Pourtant, peut-on réellement affirmer que les luttes entre héritiers sont plus fréquentes lorsque les mères sont simultanément épouses d’un même homme que lorsqu’elles le sont successivement ou lorsque aucun mariage n’a été contracté ? Car les procédures engagées par des enfants nés hors mariage – s’ils sont reconnus le père – ou par les enfants de parents divorcés sont elles aussi très longues et complexes. Alors que ces procédures sont largement simplifiées lorsque les règles de la succession sont édictées dans le cadre juridique du mariage. C’est dans ce sens que le rapport canadien mettait en évidence l’injustice que constituait la pénalisation et la négation juridique de l’existence d’une coépouse et de ses enfants. « Légitimes au-deçà de la Méditerranée, illégitimes au delà ».

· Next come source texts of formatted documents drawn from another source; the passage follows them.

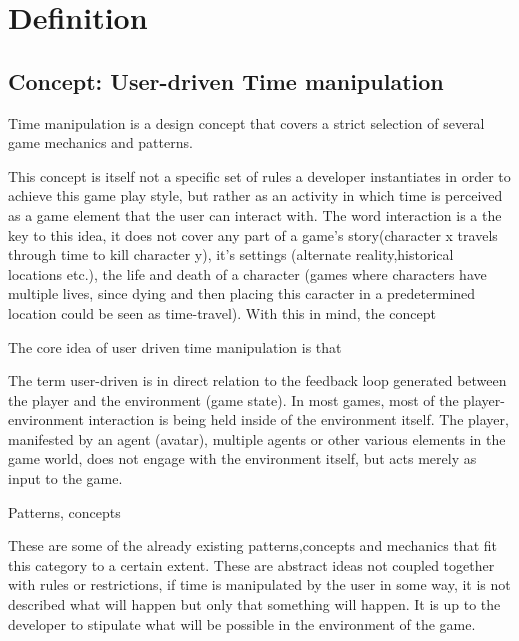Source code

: \chapter{Definition}


\section{Concept: User-driven Time manipulation}


Time manipulation is a design concept that covers a strict selection of several game mechanics and patterns. 

This concept is itself not a specific set of rules a developer instantiates in order to achieve this game play style, 
but rather as an activity in which time is perceived as a game element that the user can interact with. 
The word interaction is a the key to this idea, it does not cover any part of a game's story(character x travels through time to kill character y),
 it's settings (alternate reality,historical locations etc.), the life and death of a character (games where characters have multiple lives,
 since dying and then placing this caracter in a predetermined location could be seen as time-travel). With this in mind, the concept 



The core idea of user driven time manipulation is that 

The term user-driven is in direct relation to the feedback loop generated between the player and the environment (game state).
 In most games, most of the player-environment interaction is being held inside of the environment itself. The player, manifested by an agent (avatar), multiple agents or other various elements in the game world, does not engage with the environment itself, but acts merely as input to the game. 

Patterns, concepts

These are some of the already existing patterns,concepts and mechanics that fit this category to a certain extent. 
These are abstract ideas not coupled together with rules or restrictions, if time is manipulated by the user in some way, it is not described 
what will happen but only that something will happen. It is up to the developer to stipulate what will be possible in the environment of the game. 

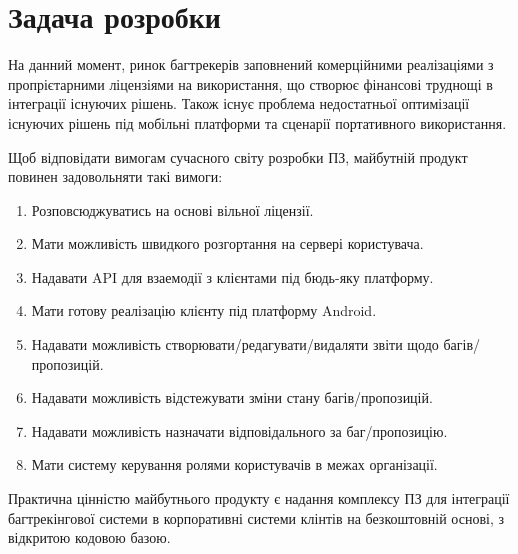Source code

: \documentclass[../main.tex]{subfiles}
\begin{document}
\section{Задача розробки}

На данний момент, ринок багтрекерів заповнений комерційними реалізаціями з пропрієтарними ліцензіями на використання, що створює фінансові труднощі в інтеграції існуючих рішень. Також існує проблема недостатньої оптимізації існуючих рішень під мобільні платформи та сценарії портативного використання.

Щоб відповідати вимогам сучасного світу розробки ПЗ, майбутній продукт повинен задовольняти такі вимоги:
\begin{enumerate}
    \item Розповсюджуватись на основі вільної ліцензії.
    \item Мати можливість швидкого розгортання на сервері користувача.
    \item Надавати API для взаемодії з клієнтами під бюдь-яку платформу.
    \item Мати готову реалізацію клієнту під платформу Android.
    \item Надавати можливість створювати/редагувати/видаляти звіти щодо багів/пропозицій.
    \item Надавати можливість відстежувати зміни стану багів/пропозицій.
    \item Надавати можливість назначати відповідального за баг/пропозицію.
    \item Мати систему керування ролями користувачів в межах організації.
\end{enumerate}

Практична цінністю майбутнього продукту є надання комплексу ПЗ для інтеграції багтрекінгової системи в корпоративні системи клінтів на безкоштовній основі, з відкритою кодовою базою.
\end{document}
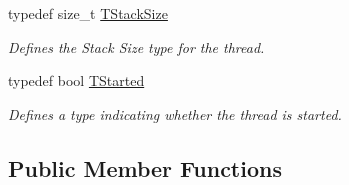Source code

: \begin{DoxyCompactItemize}
typedef size\-\_\-t \hyperlink{class_thread_base_af45bd74387b409e15989f7eddbaf3718}{T\-Stack\-Size}
\begin{DoxyCompactList}\small\item\em Defines the Stack Size type for the thread. \end{DoxyCompactList}\item 
typedef bool \hyperlink{class_thread_base_ad8b410e3bc7320addea3c5b56ff6c985}{T\-Started}
\begin{DoxyCompactList}\small\item\em Defines a type indicating whether the thread is started. \end{DoxyCompactList}\end{DoxyCompactItemize}
\subsection*{Public Member Functions}
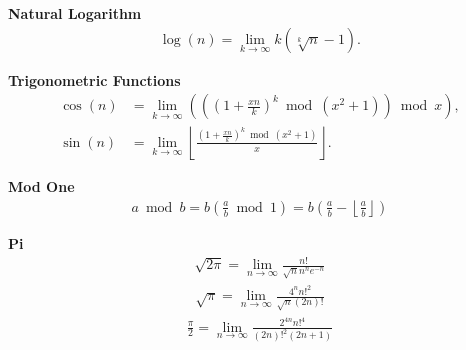 \documentclass[10pt,a4paper]{article}
\theoremstyle{plain}
\newcommand{\floor}[1]{\left\lfloor #1 \right\rfloor}
\begin{document}
\textbf{Natural Logarithm}
\begin{align*}
\log(n) = \lim_{k\rightarrow\infty} k (\sqrt[k]{n}-1) .
\end{align*}

\textbf{Trigonometric Functions}
\begin{align*}
\cos(n) &= \lim_{k\to\infty} \left( \left( \left( 1+\frac{xn}{k} \right)^k \bmod (x^2+1) \right) \bmod x \right) , \\
\sin(n) &= \lim_{k\to\infty} \floor{\frac{\left( 1+\frac{xn}{k} \right)^k \bmod (x^2+1)}{x}} .
\end{align*}

\textbf{Mod One}
\begin{align*}
a \bmod b
= b \left( \frac{a}{b} \bmod 1 \right)
= b \left( \frac{a}{b} - \floor{\frac{a}{b}} \right)
\end{align*}

\textbf{Pi}
\begin{align*}
\sqrt{2\pi} = \lim_{n\rightarrow\infty} \frac{n!}{\sqrt{n}n^n e^{-n}}
\end{align*}
\begin{align*}
\sqrt{\pi} = \lim_{n\rightarrow\infty} \frac{4^n n!^2}{\sqrt{n} (2n)!}
\end{align*}
\begin{align*}
\frac{\pi}{2}
= \lim_{n\rightarrow\infty} \frac{2^{4n} n!^4}{(2n)!^2 (2n+1)}
\end{align*}

\footnotesize

\begingroup
\raggedright


\endgroup
\end{document}
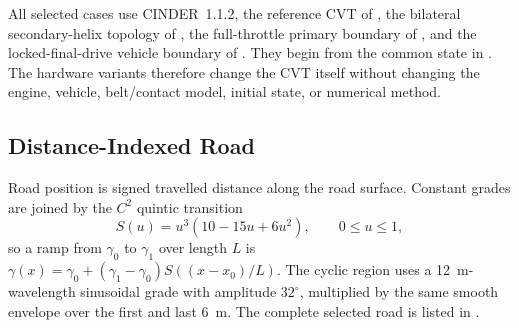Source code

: \documentclass[11pt]{report}
\numberwithin{equation}{section}
\begin{document}
All selected cases use CINDER~1.1.2, the reference CVT of
, the bilateral secondary-helix
topology of , the full-throttle primary
boundary of , and the locked-final-drive
vehicle boundary of . They begin from the
common state in . The hardware
variants therefore change the CVT itself without changing the engine, vehicle,
belt/contact model, initial state, or numerical method.

\subsection{Distance-Indexed Road}
\label{app:course_profile}

Road position is signed travelled distance along the road surface. Constant
grades are joined by the \(C^2\) quintic transition
\begin{equation}
S(u)=u^3\left(10-15u+6u^2\right),
\qquad 0\le u\le1,
\label{eq:course_smoothstep}
\end{equation}
so a ramp from \(\gamma_0\) to \(\gamma_1\) over length \(L\) is
\(\gamma(x)=\gamma_0+(\gamma_1-\gamma_0)S((x-x_0)/L)\).
The cyclic region uses a \SI{12}{m}-wavelength sinusoidal grade with amplitude
\(32^\circ\), multiplied by the same smooth envelope over the first and last
\SI{6}{m}. The complete selected road is listed in
.
\end{document}
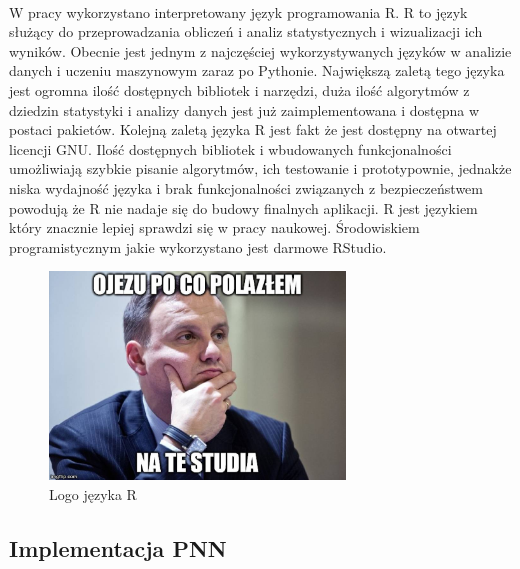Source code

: \documentclass[a4paper,12pt,twoside]{article}
\begin{document}
\paragraph{}
W pracy  wykorzystano interpretowany język programowania R. R to język służący do przeprowadzania obliczeń i analiz statystycznych i wizualizacji ich wyników. Obecnie jest jednym z najczęściej wykorzystywanych języków w analizie danych i uczeniu maszynowym zaraz po Pythonie. Największą zaletą tego języka jest ogromna ilość dostępnych bibliotek i narzędzi, duża ilość algorytmów z dziedzin statystyki i analizy danych jest już zaimplementowana i dostępna w postaci pakietów. Kolejną zaletą języka R jest fakt że jest dostępny na otwartej licencji GNU. Ilość dostępnych bibliotek i wbudowanych funkcjonalności umożliwiają szybkie pisanie algorytmów, ich testowanie i prototypownie, jednakże niska wydajność języka i brak funkcjonalności związanych z bezpieczeństwem powodują że R nie nadaje się do budowy finalnych aplikacji. R jest językiem który znacznie lepiej sprawdzi się w pracy naukowej. Środowiskiem programistycznym jakie wykorzystano jest darmowe RStudio.
\begin{figure}[h]
    \centering
    \includegraphics[width=0.7\textwidth]{dudel.jpg}
    \caption{Logo języka R}
\end{figure}
 \newpage
\subsection{Implementacja PNN}
\end{document}
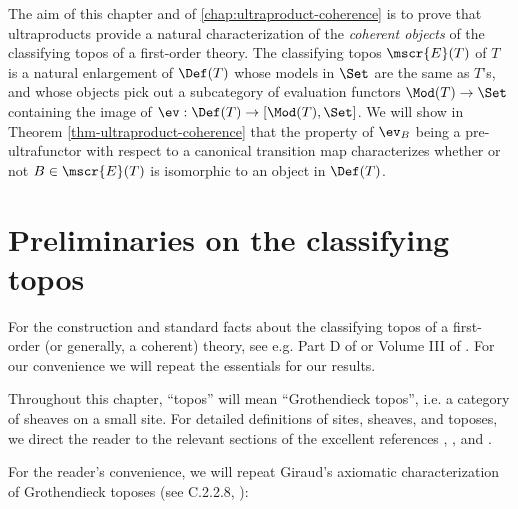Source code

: \label{chap-classifying-toposes}
The aim of this chapter and of \autoref{chap:ultraproduct-coherence} is to prove that ultraproducts provide a natural characterization of the \emph{coherent objects} of the classifying topos of a first-order theory. The classifying topos $\mscr{E}(T)$ of $T$ is a natural enlargement of $\Def(T)$ whose models in $\Set$ are the same as $T$'s, and whose objects pick out a subcategory of evaluation functors $\Mod(T) \to \Set$ containing the image of $\ev : \Def(T) \to [\Mod(T), \Set]$. We will show in Theorem \ref{thm-ultraproduct-coherence} that the property of $\ev_B$ being a pre-ultrafunctor with respect to a canonical transition map characterizes whether or not $B \in \mscr{E}(T)$ is isomorphic to an object in $\Def(T)$.

\section{Preliminaries on the classifying topos}
For the construction and standard facts about the classifying topos of a first-order (or generally, a coherent) theory, see e.g. Part D of \cite{johnstone-elephant} or Volume III of \cite{borceux-handbook}. For our convenience we will repeat the essentials for our results.

Throughout this chapter, ``topos'' will mean ``Grothendieck topos'', i.e. a category of sheaves on a small site. For detailed definitions of sites, sheaves, and toposes, we direct the reader to the relevant sections of the excellent references \cite{maclane-moerdijk}, \cite{borceux-handbook}, and \cite{johnstone-elephant}.

For the reader's convenience, we will repeat Giraud's axiomatic characterization of Grothendieck toposes (see C.2.2.8, \cite{johnstone-elephant}):


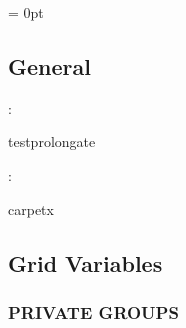 \parskip = 0pt

\vspace{3mm} \subsection*{General}

: 

testprolongate
\vspace{2mm}

: 

carpetx
\vspace{2mm}
\subsection*{Grid Variables}
\vspace{5mm}\subsubsection{PRIVATE GROUPS}

\vspace{5mm}

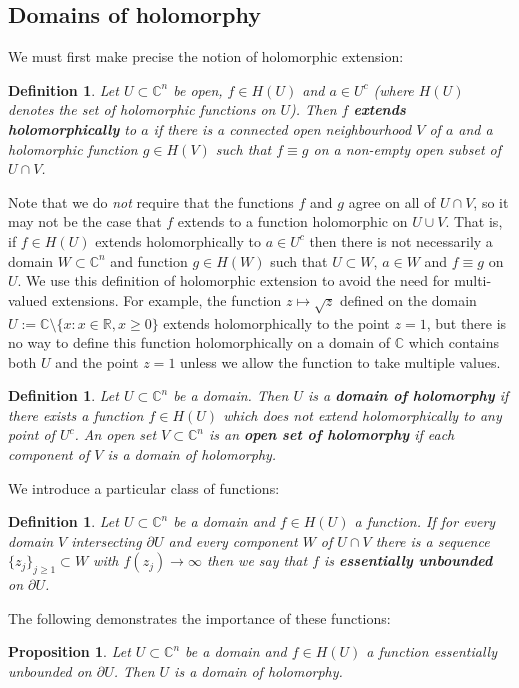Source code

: \documentclass[11pt,a4paper, final, twoside]{article}
\newtheorem{definition}[theorem]{Definition}
\newtheorem{proposition}[theorem]{Proposition}
\numberwithin{equation}{section}
\newcommand{\C}{\mathbb C}
\newcommand{\R}{\mathbb R}
\newcommand{\bd}{\partial}
\newcommand{\hol}{H}
\begin{document}
\subsection{Domains of holomorphy}
We must first make precise the notion of holomorphic extension:
\begin{definition}
Let $U\subset\C^n$ be open, $f\in \hol(U)$ and $a\in U^c$ (where $\hol(U)$ denotes the set of holomorphic functions on $U$). Then $f$ \textbf{extends holomorphically} to $a$ if there is a connected open neighbourhood $V$ of $a$ and a holomorphic function $g\in H(V)$
such that $f\equiv g$ on a non-empty open subset of $U\cap V$.
\end{definition}
Note that we do \emph{not} require that the functions $f$ and $g$ agree on all of $U\cap V$, so it may not be the case that $f$ extends to a function holomorphic on $U\cup V$.
That is, if $f\in \hol(U)$ extends holomorphically to $a\in U^c$ then there is not necessarily a domain $W\subset\C^n$ and function $g\in H(W)$ such that $U\subset W$, $a\in W$ and $f\equiv g$ on $U$.
We use this definition of holomorphic extension to avoid the need for multi-valued extensions. For example, the function $z\mapsto \sqrt{z}$
defined on the domain $U:=\C\setminus\{x\colon x\in\R,x\geq 0\}$ extends holomorphically to the point $z=1$, but there is no way to define this function holomorphically on a domain of $\C$ which
contains both $U$ and the point $z=1$ unless we allow the function to take multiple values. 
\begin{definition}
Let $U\subset\C^n$ be a domain. Then $U$ is a \textbf{domain of holomorphy} if there exists a function $f\in \hol(U)$ which does not extend holomorphically to any point of $U^c$.
An open set $V\subset\C^n$ is an \textbf{open set of holomorphy} if each component of $V$ is a domain of holomorphy.
\end{definition}
We introduce a particular class of functions:
\begin{definition}
Let $U\subset\C^n$ be a domain and $f\in\hol(U)$ a function.
If for every domain $V$ intersecting $\bd U$ and every component $W$ of $U\cap V$
there is a sequence $\{z_j\}_{j\geq 1}\subset W$ with $f(z_j)\to\infty$ then we say that $f$ is \textbf{essentially unbounded} on $\bd U$.
\end{definition}
The following demonstrates the importance of these functions:
\begin{proposition}
\label{unbdedhol}
Let $U\subset\C^n$ be a domain and $f\in \hol(U)$ a function essentially unbounded on $\bd U$. Then $U$ is a domain of holomorphy.
\end{proposition}
\end{document}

Dans tout mariage les obligations des deux parents sont clairement établies dans les textes. Que ce soit envers les enfants ou envers le conjoint. Il est en effet bien plus avantageux pour un homme attiré par une autre femme de ne pas se marier et donc de n’endosser aucune responsabilité vis-à-vis de la loi et de la société que de sceller son union par le lien public du mariage.
Pourtant la législation des pays occidentaux préfère sanctionner la polygamie que l’adultère, cette polygamie cachée. Elle encourage par ce fait le mensonge aux dépends d’une relation officielle et librement consentie entre adultes. Les psychologues parlent ainsi de polygamie séquentielle – voyez la vie d’Eddy Barclay – en raison du grand nombre de partenaires successifs que les occidentaux connaissent durant leur vie. Multipliant ainsi le nombre de familles monoparentales et recomposées, des épreuves dont les premières victimes sont toujours les enfants.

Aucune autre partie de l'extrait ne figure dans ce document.